An Ordinance of August 1906 approved the sale of 0.43 ha of the original 1841 grant to the Anglican Church for the establishment of St John's. This reduced the grant area to the 1.95 ha which is extant today. The rationale for the sale of this land was the area was surplus to the needs of the church and the funds from the sale were necessary for the funding of the new hall which was already under construction. Elizabeth Macarthur-Onslow consented to the sale and the auction took place in December 1906 and the land was sold for A£300 to Mr F. C. Whiteman. The land was sold again in 1925, and in 1926, and a Masonic Lodge was built on the site, currently extant.

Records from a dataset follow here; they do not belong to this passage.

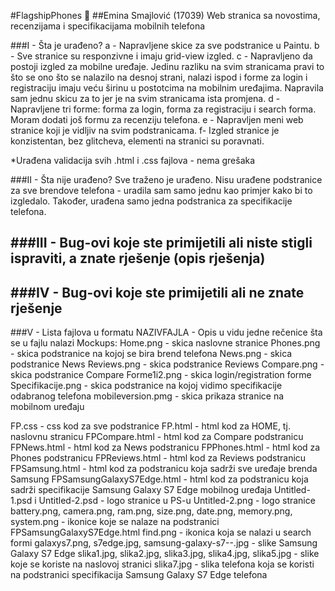 #FlagshipPhones :iphone:
##Emina Smajlović (17039)
Web stranica sa novostima, recenzijama i specifikacijama mobilnih telefona

###I - Šta je urađeno? 
a - Napravljene skice za sve podstranice u Paintu.
b - Sve stranice su responzivne i imaju grid-view izgled. 
c - Napravljeno da postoji izgled za mobilne uređaje. Jedinu razliku na svim stranicama pravi to što se ono što se nalazilo na desnoj strani, nalazi ispod i forme za login i registraciju imaju veću širinu u postotcima na mobilnim uređajima. Napravila sam jednu skicu za to jer je na svim stranicama ista promjena.
d - Napravljene tri forme: forma za login, forma za registraciju i search forma. Moram dodati još formu za recenziju telefona.
e - Napravljen meni web stranice koji je vidljiv na svim podstranicama. 
f- Izgled stranice je konzistentan, bez glitcheva, elementi na stranici su poravnati.

*Urađena validacija svih .html i .css fajlova - nema grešaka

###II - Šta nije urađeno?
Sve traženo je urađeno. Nisu urađene podstranice za sve brendove telefona - uradila sam samo jednu kao primjer kako bi to izgledalo. Također, urađena samo jedna podstranica za specifikacije telefona.

###III - Bug-ovi koje ste primijetili ali niste stigli ispraviti, a znate rješenje (opis rješenja)
-

###IV -  Bug-ovi koje ste primijetili ali ne znate rješenje
-

###V - Lista fajlova u formatu NAZIVFAJLA - Opis u vidu jedne rečenice šta se u fajlu nalazi
Mockups: 
Home.png - skica naslovne stranice
Phones.png - skica podstranice na kojoj se bira brend telefona
News.png - skica podstranice News
Reviews.png - skica podstranice Reviews
Compare.png - skica podstranice Compare
Forme1i2.png - skica login/registration forme
Specifikacije.png - skica podstranice na kojoj vidimo specifikacije odabranog telefona
mobileversion.pmg - skica prikaza stranice na mobilnom uređaju

FP.css - css kod za sve podstranice
FP.html - html kod za HOME, tj. naslovnu stranicu
FPCompare.html - html kod za Compare podstranicu
FPNews.html - html kod za News podstranicu
FPPhones.html - html kod za Phones podstranicu
FPReviews.html - html kod za Reviews podstranicu
FPSamsung.html - html kod za podstranicu koja sadrži sve uređaje brenda Samsung
FPSamsungGalaxyS7Edge.html - html kod za podstranicu koja sadrži specifikacije Samsung Galaxy S7 Edge mobilnog uređaja
Untitled-1.psd i Untitled-2.psd - logo stranice u PS-u
Untitled-2.png - logo stranice
battery.png, camera.png, ram.png, size.png, date.png, memory.png, system.png - ikonice koje se nalaze na podstranici FPSamsungGalaxyS7Edge.html 
find.png - ikonica koja se nalazi u search formi
galaxys7.png, s7edge.jpg, samsung-galaxy-s7--.jpg - slike Samsung Galaxy S7 Edge
slika1.jpg, slika2.jpg, slika3.jpg, slika4.jpg, slika5.jpg - slike koje se koriste na naslovoj stranici
slika7.jpg - slika telefona koja se koristi na podstranici specifikacija Samsung Galaxy S7 Edge telefona



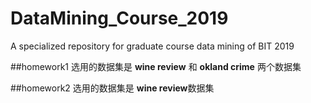 # DataMining_Course_2019
A specialized repository for graduate course data mining of BIT 2019 

##homework1 选用的数据集是 **wine review** 和 **okland crime** 两个数据集

##homework2 选用的数据集是 **wine review**数据集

In the early 20th century when the Parish was in some financial trouble due to a decrease in the congregation and the changing nature of the surrounding area (from agriculture to dairy farming) the Macarthur-Onslow family came to its assistance through the granting of additional land. In May 1905, George Macleay Macarthur-Onslow, a church warden and active member of the congregation, donated the rectory to the Camden Parish on behalf of the Directors of the Camden Park Estate Limited, at the annual vestry meeting of St John's parish. The parish now had its own proper rectory, however, it required that the parish outlay funds for the upkeep of the property. It seemed that prior to this date, Camden Park Estate Limited paid for repairs, renovations, and other maintenance. Consequently, in November 1905 a 1.42 ha property encompassing the rectory was transferred from the Camden Park Estate to the Anglican Church Property Trust.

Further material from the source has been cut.